[Records excerpted from a collection]
########
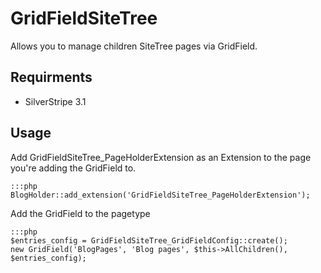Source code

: GridFieldSiteTree
=================

Allows you to manage children SiteTree pages via GridField.

## Requirments
* SilverStripe 3.1

## Usage
Add GridFieldSiteTree_PageHolderExtension as an Extension to the page you're adding the GridField to.

	:::php
	BlogHolder::add_extension('GridFieldSiteTree_PageHolderExtension');

Add the GridField to the pagetype

	:::php
	$entries_config = GridFieldSiteTree_GridFieldConfig::create();
	new GridField('BlogPages', 'Blog pages', $this->AllChildren(), $entries_config);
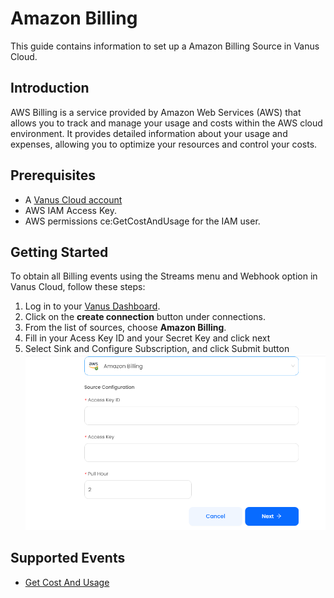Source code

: # Amazon Billing

This guide contains information to set up a Amazon Billing Source in Vanus Cloud.

## Introduction

AWS Billing is a service provided by Amazon Web Services (AWS) that allows you to track and manage your usage and costs within the AWS cloud environment. It provides detailed information about your usage and expenses, allowing you to optimize your resources and control your costs.

## Prerequisites

- A [Vanus Cloud account](https://cloud.vanus.ai)
- AWS IAM Access Key.
- AWS permissions ce:GetCostAndUsage for the IAM user.

## Getting Started

To obtain all Billing events using the Streams menu and Webhook option in Vanus Cloud, follow these steps:

1. Log in to your [Vanus Dashboard](https://cloud.vanus.ai/dashboard).
2. Click on the **create connection** button under connections.
3. From the list of sources, choose **Amazon Billing**.
4. Fill in your Acess Key ID and your Secret Key and click next
5. Select Sink and Configure Subscription, and click Submit button
   ![](images/aws-billing.png)

## Supported Events

- [Get Cost And Usage](events.md#get-cost-and-usage)
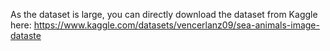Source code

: As the dataset is large, you can directly download the dataset from Kaggle here: https://www.kaggle.com/datasets/vencerlanz09/sea-animals-image-dataste
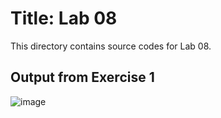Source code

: # Title: Lab 08

This directory contains source codes for Lab 08.

## Output from Exercise 1

![image](https://user-images.githubusercontent.com/66362312/138385967-9dfa7980-84e5-44f1-962b-b213353db87c.png)
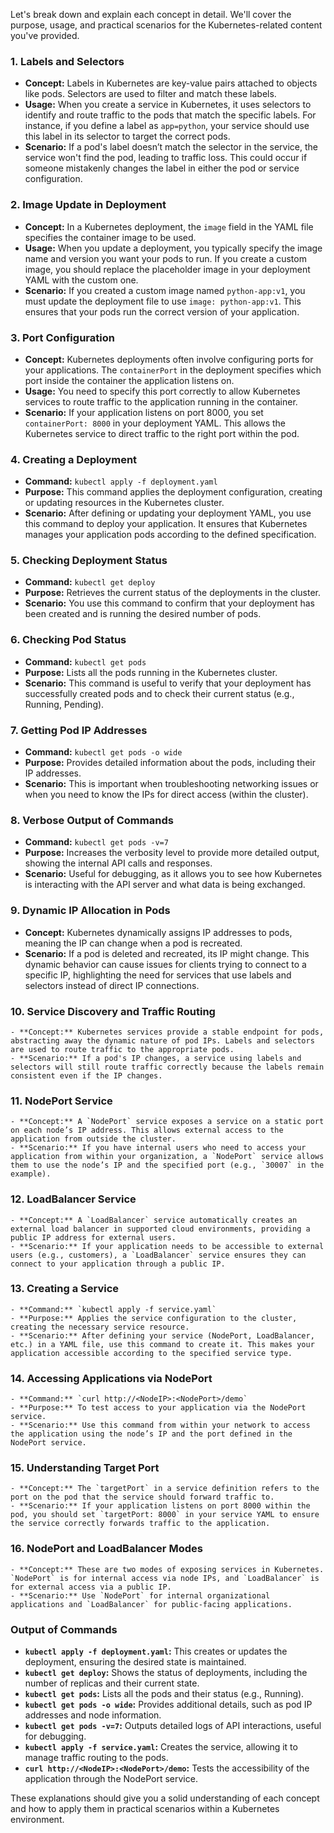 Let's break down and explain each concept in detail. We'll cover the purpose, usage, and practical scenarios for the Kubernetes-related content you've provided.

### 1. **Labels and Selectors**
   - **Concept:** Labels in Kubernetes are key-value pairs attached to objects like pods. Selectors are used to filter and match these labels.
   - **Usage:** When you create a service in Kubernetes, it uses selectors to identify and route traffic to the pods that match the specific labels. For instance, if you define a label as `app=python`, your service should use this label in its selector to target the correct pods.
   - **Scenario:** If a pod's label doesn’t match the selector in the service, the service won't find the pod, leading to traffic loss. This could occur if someone mistakenly changes the label in either the pod or service configuration.

### 2. **Image Update in Deployment**
   - **Concept:** In a Kubernetes deployment, the `image` field in the YAML file specifies the container image to be used.
   - **Usage:** When you update a deployment, you typically specify the image name and version you want your pods to run. If you create a custom image, you should replace the placeholder image in your deployment YAML with the custom one.
   - **Scenario:** If you created a custom image named `python-app:v1`, you must update the deployment file to use `image: python-app:v1`. This ensures that your pods run the correct version of your application.

### 3. **Port Configuration**
   - **Concept:** Kubernetes deployments often involve configuring ports for your applications. The `containerPort` in the deployment specifies which port inside the container the application listens on.
   - **Usage:** You need to specify this port correctly to allow Kubernetes services to route traffic to the application running in the container.
   - **Scenario:** If your application listens on port 8000, you set `containerPort: 8000` in your deployment YAML. This allows the Kubernetes service to direct traffic to the right port within the pod.

### 4. **Creating a Deployment**
   - **Command:** `kubectl apply -f deployment.yaml`
   - **Purpose:** This command applies the deployment configuration, creating or updating resources in the Kubernetes cluster.
   - **Scenario:** After defining or updating your deployment YAML, you use this command to deploy your application. It ensures that Kubernetes manages your application pods according to the defined specification.

### 5. **Checking Deployment Status**
   - **Command:** `kubectl get deploy`
   - **Purpose:** Retrieves the current status of the deployments in the cluster.
   - **Scenario:** You use this command to confirm that your deployment has been created and is running the desired number of pods.

### 6. **Checking Pod Status**
   - **Command:** `kubectl get pods`
   - **Purpose:** Lists all the pods running in the Kubernetes cluster.
   - **Scenario:** This command is useful to verify that your deployment has successfully created pods and to check their current status (e.g., Running, Pending).

### 7. **Getting Pod IP Addresses**
   - **Command:** `kubectl get pods -o wide`
   - **Purpose:** Provides detailed information about the pods, including their IP addresses.
   - **Scenario:** This is important when troubleshooting networking issues or when you need to know the IPs for direct access (within the cluster).

### 8. **Verbose Output of Commands**
   - **Command:** `kubectl get pods -v=7`
   - **Purpose:** Increases the verbosity level to provide more detailed output, showing the internal API calls and responses.
   - **Scenario:** Useful for debugging, as it allows you to see how Kubernetes is interacting with the API server and what data is being exchanged.

### 9. **Dynamic IP Allocation in Pods**
   - **Concept:** Kubernetes dynamically assigns IP addresses to pods, meaning the IP can change when a pod is recreated.
   - **Scenario:** If a pod is deleted and recreated, its IP might change. This dynamic behavior can cause issues for clients trying to connect to a specific IP, highlighting the need for services that use labels and selectors instead of direct IP connections.

### 10. **Service Discovery and Traffic Routing**
    - **Concept:** Kubernetes services provide a stable endpoint for pods, abstracting away the dynamic nature of pod IPs. Labels and selectors are used to route traffic to the appropriate pods.
    - **Scenario:** If a pod's IP changes, a service using labels and selectors will still route traffic correctly because the labels remain consistent even if the IP changes.

### 11. **NodePort Service**
    - **Concept:** A `NodePort` service exposes a service on a static port on each node’s IP address. This allows external access to the application from outside the cluster.
    - **Scenario:** If you have internal users who need to access your application from within your organization, a `NodePort` service allows them to use the node’s IP and the specified port (e.g., `30007` in the example).

### 12. **LoadBalancer Service**
    - **Concept:** A `LoadBalancer` service automatically creates an external load balancer in supported cloud environments, providing a public IP address for external users.
    - **Scenario:** If your application needs to be accessible to external users (e.g., customers), a `LoadBalancer` service ensures they can connect to your application through a public IP.

### 13. **Creating a Service**
    - **Command:** `kubectl apply -f service.yaml`
    - **Purpose:** Applies the service configuration to the cluster, creating the necessary service resource.
    - **Scenario:** After defining your service (NodePort, LoadBalancer, etc.) in a YAML file, use this command to create it. This makes your application accessible according to the specified service type.

### 14. **Accessing Applications via NodePort**
    - **Command:** `curl http://<NodeIP>:<NodePort>/demo`
    - **Purpose:** To test access to your application via the NodePort service.
    - **Scenario:** Use this command from within your network to access the application using the node’s IP and the port defined in the NodePort service.

### 15. **Understanding Target Port**
    - **Concept:** The `targetPort` in a service definition refers to the port on the pod that the service should forward traffic to.
    - **Scenario:** If your application listens on port 8000 within the pod, you should set `targetPort: 8000` in your service YAML to ensure the service correctly forwards traffic to the application.

### 16. **NodePort and LoadBalancer Modes**
    - **Concept:** These are two modes of exposing services in Kubernetes. `NodePort` is for internal access via node IPs, and `LoadBalancer` is for external access via a public IP.
    - **Scenario:** Use `NodePort` for internal organizational applications and `LoadBalancer` for public-facing applications.

### **Output of Commands**
   - **`kubectl apply -f deployment.yaml`:** This creates or updates the deployment, ensuring the desired state is maintained.
   - **`kubectl get deploy`:** Shows the status of deployments, including the number of replicas and their current state.
   - **`kubectl get pods`:** Lists all the pods and their status (e.g., Running).
   - **`kubectl get pods -o wide`:** Provides additional details, such as pod IP addresses and node information.
   - **`kubectl get pods -v=7`:** Outputs detailed logs of API interactions, useful for debugging.
   - **`kubectl apply -f service.yaml`:** Creates the service, allowing it to manage traffic routing to the pods.
   - **`curl http://<NodeIP>:<NodePort>/demo`:** Tests the accessibility of the application through the NodePort service.

These explanations should give you a solid understanding of each concept and how to apply them in practical scenarios within a Kubernetes environment.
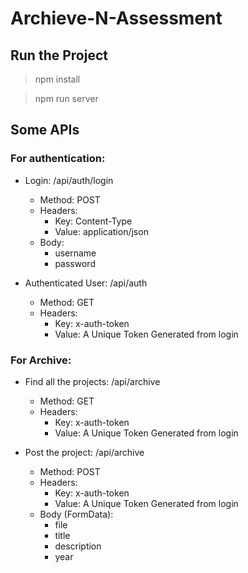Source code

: # Archieve-N-Assessment

## Run the Project

> npm install

> npm run server

## Some APIs

### For authentication:

-   Login: /api/auth/login

    -   Method: POST
    -   Headers:
        -   Key: Content-Type
        -   Value: application/json
    -   Body:
        -   username
        -   password

-   Authenticated User: /api/auth

    -   Method: GET
    -   Headers:
        -   Key: x-auth-token
        -   Value: A Unique Token Generated from login

### For Archive:

-   Find all the projects: /api/archive

    -   Method: GET
    -   Headers:
        -   Key: x-auth-token
        -   Value: A Unique Token Generated from login

-   Post the project: /api/archive

    -   Method: POST
    -   Headers:
        -   Key: x-auth-token
        -   Value: A Unique Token Generated from login
    -   Body (FormData):
        -   file
        -   title
        -   description
        -   year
########
**WHAT TO WORK ON:** Apply a filter for "Vanus" to the entries and show each line that passes.

**SOLUTION TO THE PROBLEM:**
This guide contains information to set up a Amazon Billing Source in Vanus Cloud.
- A [Vanus Cloud account](https://cloud.vanus.ai)
To obtain all Billing events using the Streams menu and Webhook option in Vanus Cloud, follow these steps:
1. Log in to your [Vanus Dashboard](https://cloud.vanus.ai/dashboard).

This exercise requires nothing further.